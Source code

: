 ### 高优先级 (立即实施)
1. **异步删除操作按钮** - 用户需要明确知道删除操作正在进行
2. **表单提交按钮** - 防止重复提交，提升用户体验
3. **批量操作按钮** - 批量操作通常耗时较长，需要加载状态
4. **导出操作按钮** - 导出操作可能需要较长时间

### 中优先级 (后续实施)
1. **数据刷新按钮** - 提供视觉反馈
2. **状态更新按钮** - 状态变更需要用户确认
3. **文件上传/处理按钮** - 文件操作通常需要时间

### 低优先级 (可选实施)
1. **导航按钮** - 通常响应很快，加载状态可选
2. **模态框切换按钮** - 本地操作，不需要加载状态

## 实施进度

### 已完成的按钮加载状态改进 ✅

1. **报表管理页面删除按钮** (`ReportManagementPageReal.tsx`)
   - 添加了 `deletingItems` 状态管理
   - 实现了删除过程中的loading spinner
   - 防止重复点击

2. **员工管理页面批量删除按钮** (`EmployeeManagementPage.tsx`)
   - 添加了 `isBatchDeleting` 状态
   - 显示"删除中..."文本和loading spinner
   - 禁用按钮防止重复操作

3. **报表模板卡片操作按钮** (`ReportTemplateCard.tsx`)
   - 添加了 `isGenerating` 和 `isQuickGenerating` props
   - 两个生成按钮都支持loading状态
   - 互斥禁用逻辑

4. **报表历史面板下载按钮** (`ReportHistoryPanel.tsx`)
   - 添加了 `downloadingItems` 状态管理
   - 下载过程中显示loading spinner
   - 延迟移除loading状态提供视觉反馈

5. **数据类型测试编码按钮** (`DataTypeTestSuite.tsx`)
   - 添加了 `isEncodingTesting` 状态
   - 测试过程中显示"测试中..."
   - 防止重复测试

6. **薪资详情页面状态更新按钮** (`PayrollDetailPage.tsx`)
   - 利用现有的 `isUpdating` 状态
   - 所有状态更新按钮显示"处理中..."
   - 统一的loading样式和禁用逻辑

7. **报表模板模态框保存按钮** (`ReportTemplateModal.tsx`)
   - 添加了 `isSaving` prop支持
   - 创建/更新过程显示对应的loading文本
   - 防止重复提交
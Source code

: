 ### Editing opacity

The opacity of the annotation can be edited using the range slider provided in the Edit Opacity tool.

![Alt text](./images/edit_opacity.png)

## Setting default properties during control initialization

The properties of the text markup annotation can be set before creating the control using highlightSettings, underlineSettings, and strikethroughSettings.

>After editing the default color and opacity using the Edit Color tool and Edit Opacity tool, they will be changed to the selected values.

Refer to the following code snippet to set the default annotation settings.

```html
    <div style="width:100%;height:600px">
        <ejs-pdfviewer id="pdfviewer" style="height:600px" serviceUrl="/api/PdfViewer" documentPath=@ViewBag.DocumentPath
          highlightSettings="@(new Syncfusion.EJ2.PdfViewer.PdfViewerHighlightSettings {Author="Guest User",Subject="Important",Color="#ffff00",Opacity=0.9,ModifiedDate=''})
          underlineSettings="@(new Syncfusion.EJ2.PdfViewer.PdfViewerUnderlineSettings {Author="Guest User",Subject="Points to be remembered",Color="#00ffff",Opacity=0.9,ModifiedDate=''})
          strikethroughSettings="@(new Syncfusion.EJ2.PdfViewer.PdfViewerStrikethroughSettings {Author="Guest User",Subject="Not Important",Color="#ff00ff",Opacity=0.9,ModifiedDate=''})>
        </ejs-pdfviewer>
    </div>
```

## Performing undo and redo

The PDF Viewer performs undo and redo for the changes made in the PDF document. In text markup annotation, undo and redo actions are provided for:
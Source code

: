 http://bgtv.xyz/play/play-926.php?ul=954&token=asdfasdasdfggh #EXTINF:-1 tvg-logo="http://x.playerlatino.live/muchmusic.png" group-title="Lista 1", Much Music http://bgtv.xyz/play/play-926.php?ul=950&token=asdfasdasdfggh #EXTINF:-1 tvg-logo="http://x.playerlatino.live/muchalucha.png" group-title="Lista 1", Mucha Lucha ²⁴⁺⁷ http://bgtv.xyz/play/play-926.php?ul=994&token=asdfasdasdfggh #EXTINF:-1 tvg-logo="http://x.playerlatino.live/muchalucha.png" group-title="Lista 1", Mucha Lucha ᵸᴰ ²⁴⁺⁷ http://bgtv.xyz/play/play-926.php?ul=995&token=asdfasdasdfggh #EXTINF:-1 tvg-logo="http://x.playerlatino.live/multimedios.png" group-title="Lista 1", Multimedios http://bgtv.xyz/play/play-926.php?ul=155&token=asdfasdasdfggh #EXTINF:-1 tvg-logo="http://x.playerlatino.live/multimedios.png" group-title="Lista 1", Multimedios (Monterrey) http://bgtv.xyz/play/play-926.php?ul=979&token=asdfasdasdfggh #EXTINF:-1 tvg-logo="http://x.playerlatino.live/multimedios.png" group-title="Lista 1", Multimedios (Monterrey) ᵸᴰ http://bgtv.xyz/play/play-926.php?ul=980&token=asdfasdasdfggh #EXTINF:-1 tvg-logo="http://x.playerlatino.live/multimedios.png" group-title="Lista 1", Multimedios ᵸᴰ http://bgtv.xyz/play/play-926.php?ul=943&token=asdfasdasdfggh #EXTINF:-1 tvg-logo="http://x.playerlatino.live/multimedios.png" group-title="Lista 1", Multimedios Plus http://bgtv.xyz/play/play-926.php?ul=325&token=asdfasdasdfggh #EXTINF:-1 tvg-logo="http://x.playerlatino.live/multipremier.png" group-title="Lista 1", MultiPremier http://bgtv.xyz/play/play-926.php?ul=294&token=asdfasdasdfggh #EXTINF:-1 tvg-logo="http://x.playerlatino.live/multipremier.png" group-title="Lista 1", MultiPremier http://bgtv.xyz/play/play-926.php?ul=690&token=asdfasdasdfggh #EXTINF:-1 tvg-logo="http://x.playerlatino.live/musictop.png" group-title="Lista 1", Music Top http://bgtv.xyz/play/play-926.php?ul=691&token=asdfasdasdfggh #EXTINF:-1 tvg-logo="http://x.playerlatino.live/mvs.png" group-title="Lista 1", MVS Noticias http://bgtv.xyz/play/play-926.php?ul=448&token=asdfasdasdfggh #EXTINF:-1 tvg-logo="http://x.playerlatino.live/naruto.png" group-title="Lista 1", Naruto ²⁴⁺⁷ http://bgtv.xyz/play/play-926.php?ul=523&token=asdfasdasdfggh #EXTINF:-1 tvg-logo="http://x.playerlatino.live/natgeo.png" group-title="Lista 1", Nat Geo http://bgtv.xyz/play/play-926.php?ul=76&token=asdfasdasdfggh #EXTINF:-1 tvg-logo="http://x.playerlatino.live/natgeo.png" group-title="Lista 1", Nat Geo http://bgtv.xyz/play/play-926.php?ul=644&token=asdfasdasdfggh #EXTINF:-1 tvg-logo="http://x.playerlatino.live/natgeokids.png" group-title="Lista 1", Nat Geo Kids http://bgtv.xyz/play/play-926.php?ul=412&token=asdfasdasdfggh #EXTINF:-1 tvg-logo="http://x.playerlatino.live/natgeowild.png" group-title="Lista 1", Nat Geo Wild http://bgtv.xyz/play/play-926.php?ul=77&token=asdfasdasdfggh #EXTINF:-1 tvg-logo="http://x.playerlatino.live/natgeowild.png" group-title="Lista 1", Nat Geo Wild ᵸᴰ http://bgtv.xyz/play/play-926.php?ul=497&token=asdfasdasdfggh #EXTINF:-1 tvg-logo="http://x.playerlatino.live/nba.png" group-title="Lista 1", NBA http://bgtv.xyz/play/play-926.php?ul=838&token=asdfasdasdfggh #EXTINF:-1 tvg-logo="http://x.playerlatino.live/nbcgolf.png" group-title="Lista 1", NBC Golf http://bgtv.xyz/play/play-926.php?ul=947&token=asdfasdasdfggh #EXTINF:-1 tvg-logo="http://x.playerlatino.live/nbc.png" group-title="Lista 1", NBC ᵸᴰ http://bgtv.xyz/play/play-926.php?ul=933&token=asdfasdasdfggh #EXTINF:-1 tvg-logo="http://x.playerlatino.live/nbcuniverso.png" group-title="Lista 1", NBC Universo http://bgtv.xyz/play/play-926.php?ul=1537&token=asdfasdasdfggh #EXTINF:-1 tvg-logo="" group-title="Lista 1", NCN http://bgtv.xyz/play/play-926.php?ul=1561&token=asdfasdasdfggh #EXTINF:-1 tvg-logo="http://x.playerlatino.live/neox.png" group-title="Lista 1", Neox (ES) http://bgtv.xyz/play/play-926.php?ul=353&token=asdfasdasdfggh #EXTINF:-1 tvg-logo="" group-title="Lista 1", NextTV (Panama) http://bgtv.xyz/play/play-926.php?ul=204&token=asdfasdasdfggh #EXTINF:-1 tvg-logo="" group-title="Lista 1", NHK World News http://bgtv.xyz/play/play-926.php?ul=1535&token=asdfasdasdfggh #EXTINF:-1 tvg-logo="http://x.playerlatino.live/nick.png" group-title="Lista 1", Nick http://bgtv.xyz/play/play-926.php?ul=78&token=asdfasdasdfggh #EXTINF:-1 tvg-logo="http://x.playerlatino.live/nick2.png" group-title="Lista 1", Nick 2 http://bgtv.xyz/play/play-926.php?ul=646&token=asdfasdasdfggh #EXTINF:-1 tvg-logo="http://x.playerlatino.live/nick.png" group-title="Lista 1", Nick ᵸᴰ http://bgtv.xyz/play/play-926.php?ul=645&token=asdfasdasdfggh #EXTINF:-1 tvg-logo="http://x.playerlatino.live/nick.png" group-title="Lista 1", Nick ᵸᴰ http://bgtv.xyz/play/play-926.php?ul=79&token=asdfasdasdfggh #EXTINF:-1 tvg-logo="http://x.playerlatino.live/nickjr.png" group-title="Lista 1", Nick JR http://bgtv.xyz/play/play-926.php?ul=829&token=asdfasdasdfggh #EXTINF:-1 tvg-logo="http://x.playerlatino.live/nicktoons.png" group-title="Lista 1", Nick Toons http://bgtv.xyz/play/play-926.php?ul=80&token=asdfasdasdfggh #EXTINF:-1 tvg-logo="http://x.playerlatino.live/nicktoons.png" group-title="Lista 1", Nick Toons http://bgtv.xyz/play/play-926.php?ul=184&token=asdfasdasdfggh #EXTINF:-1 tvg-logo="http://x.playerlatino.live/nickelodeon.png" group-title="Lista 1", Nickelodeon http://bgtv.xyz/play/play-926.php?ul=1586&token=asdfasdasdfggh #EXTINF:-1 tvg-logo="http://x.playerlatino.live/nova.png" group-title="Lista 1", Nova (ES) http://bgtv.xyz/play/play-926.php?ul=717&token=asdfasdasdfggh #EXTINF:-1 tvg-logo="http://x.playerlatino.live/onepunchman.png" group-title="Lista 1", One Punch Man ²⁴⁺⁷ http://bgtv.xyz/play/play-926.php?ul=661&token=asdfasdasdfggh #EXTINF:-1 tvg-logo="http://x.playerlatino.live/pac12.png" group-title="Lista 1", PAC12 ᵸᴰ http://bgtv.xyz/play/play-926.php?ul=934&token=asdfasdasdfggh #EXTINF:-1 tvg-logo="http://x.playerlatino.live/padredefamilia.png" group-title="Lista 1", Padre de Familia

----

## [Exercise requirements]
Retype only the stretch of lines above starting at the one with "### 低优先级 (可选实施)" and stopping at the one with "- 下载过程中显示loading spinner", exactly as written, with both kept.

## [Answer below]
### 低优先级 (可选实施)
1. **导航按钮** - 通常响应很快，加载状态可选
2. **模态框切换按钮** - 本地操作，不需要加载状态

## 实施进度

### 已完成的按钮加载状态改进 ✅

1. **报表管理页面删除按钮** (`ReportManagementPageReal.tsx`)
   - 添加了 `deletingItems` 状态管理
   - 实现了删除过程中的loading spinner
   - 防止重复点击

2. **员工管理页面批量删除按钮** (`EmployeeManagementPage.tsx`)
   - 添加了 `isBatchDeleting` 状态
   - 显示"删除中..."文本和loading spinner
   - 禁用按钮防止重复操作

3. **报表模板卡片操作按钮** (`ReportTemplateCard.tsx`)
   - 添加了 `isGenerating` 和 `isQuickGenerating` props
   - 两个生成按钮都支持loading状态
   - 互斥禁用逻辑

4. **报表历史面板下载按钮** (`ReportHistoryPanel.tsx`)
   - 添加了 `downloadingItems` 状态管理
   - 下载过程中显示loading spinner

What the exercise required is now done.